Dispersione scolastica in calo/2. Ma come si calcolano i dispersi?

Il ministro Moratti, nel fornire la notizia del calo dei “dispersi”, cioè della diminuzione del numero di giovani che lasciano il sistema scolastico prima del diploma o della qualifica, ha citato cifre interessanti, senza però fornire una precisa fonte di riferimento o di calcolo, costringendo tutti a prendere atto della sua affermazione. Così è se vi pare.
Ha affermato che gli abbandoni sono in calo del 5,3% e ha precisato che, mentre la percentuale di dispersione nel 2000 era del 25,3%, oggi si è attestata intorno al 20% e, addirittura, sfiora i livelli europei (18,8%). Lo stesso ministro, nell’audizione al Senato del 22 luglio 2003, parlava però di un 19% di dispersione. La dispersione allora cala o cresce?
Forse, una volta per tutte, bisognerebbe mettere alcuni punti fermi su questo delicato problema della dispersione, per evitare l’impressione che si stiano dando i numeri o si stiano “piegando” alcuni dati agli obiettivi che si vogliono dimostrare.

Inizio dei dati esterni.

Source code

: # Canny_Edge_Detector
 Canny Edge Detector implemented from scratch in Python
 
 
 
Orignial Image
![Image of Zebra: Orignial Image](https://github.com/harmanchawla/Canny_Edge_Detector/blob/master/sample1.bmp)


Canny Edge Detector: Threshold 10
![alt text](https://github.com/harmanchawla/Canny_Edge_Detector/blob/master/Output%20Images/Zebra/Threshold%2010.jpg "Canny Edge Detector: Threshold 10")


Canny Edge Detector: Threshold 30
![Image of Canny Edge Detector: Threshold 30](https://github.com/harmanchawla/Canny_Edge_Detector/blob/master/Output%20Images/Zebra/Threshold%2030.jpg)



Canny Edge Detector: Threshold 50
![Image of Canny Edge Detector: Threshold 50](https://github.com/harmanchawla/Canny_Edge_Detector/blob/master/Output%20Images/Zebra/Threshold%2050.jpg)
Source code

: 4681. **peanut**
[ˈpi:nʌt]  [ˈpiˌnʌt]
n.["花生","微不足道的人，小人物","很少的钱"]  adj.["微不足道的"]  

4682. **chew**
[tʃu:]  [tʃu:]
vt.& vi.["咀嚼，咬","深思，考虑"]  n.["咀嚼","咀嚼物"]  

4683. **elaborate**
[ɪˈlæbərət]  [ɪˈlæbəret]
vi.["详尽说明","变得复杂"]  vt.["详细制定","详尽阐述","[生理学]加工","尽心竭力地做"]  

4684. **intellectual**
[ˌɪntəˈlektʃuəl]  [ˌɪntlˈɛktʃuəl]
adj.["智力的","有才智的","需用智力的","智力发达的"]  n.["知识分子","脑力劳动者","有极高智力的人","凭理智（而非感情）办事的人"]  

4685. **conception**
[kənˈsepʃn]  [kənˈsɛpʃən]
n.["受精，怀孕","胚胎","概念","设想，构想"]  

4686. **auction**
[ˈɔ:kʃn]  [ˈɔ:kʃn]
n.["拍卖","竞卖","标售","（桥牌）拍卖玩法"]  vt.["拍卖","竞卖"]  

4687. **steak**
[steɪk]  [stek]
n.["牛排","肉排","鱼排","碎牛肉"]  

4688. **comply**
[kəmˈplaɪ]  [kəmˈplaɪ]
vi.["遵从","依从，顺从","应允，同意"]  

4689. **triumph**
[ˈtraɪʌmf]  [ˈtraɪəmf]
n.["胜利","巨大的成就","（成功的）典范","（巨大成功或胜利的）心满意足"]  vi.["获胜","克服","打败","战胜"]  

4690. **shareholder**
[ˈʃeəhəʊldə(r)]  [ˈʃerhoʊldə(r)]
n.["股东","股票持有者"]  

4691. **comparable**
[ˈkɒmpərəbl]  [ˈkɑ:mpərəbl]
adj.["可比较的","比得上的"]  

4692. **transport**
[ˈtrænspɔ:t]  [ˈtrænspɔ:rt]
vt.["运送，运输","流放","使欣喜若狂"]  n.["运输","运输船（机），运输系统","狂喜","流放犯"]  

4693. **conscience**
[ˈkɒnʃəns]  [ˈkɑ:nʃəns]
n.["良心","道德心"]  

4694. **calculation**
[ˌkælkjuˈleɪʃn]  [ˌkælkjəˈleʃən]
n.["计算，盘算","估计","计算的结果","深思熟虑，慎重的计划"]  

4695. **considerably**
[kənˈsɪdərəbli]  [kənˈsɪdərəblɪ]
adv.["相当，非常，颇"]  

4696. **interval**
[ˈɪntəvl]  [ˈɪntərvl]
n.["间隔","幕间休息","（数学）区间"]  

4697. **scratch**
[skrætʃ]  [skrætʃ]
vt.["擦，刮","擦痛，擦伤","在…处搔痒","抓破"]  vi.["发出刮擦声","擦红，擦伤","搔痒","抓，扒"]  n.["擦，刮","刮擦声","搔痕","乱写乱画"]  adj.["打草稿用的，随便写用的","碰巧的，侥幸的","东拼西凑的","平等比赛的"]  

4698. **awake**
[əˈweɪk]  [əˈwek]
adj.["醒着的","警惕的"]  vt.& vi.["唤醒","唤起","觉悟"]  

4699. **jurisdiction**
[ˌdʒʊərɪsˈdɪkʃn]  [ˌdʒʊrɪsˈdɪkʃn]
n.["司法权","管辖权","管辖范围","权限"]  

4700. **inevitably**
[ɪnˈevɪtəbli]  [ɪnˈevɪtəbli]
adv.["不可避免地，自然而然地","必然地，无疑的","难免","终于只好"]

Premesso che, in assenza di un sistema di anagrafe scolastica nazionale (il cui impianto è ancora in fase di avvio), la dispersione non può essere attendibilmente misurata ma solamente stimata, è necessario conoscere l’intero percorso scolastico e formativo (ci riferiamo ai ragazzi del secondo ciclo) per sapere quanti ragazzi restano e quanti abbandonano.
Occorre conoscere quanti sono abbandoni veri, quanti sono ritardi per ripetenze oppure quanti sono semplici passaggi dal sistema di istruzione a quello di formazione, dalle scuole del sistema statale a quelle del sistema non statale. Occorre fissare un arco di tempo da misurare, come, ad esempio, dal primo anno all’ultimo anno delle superiori, ecc..
Occorre, insomma, un criterio oggettivo, visibile, verificabile.
In caso diverso, i dati comunicati, ancorché sostanzialmente positivi, perdono di attendibilità e di credibilità. Ad usum delphini, appunto.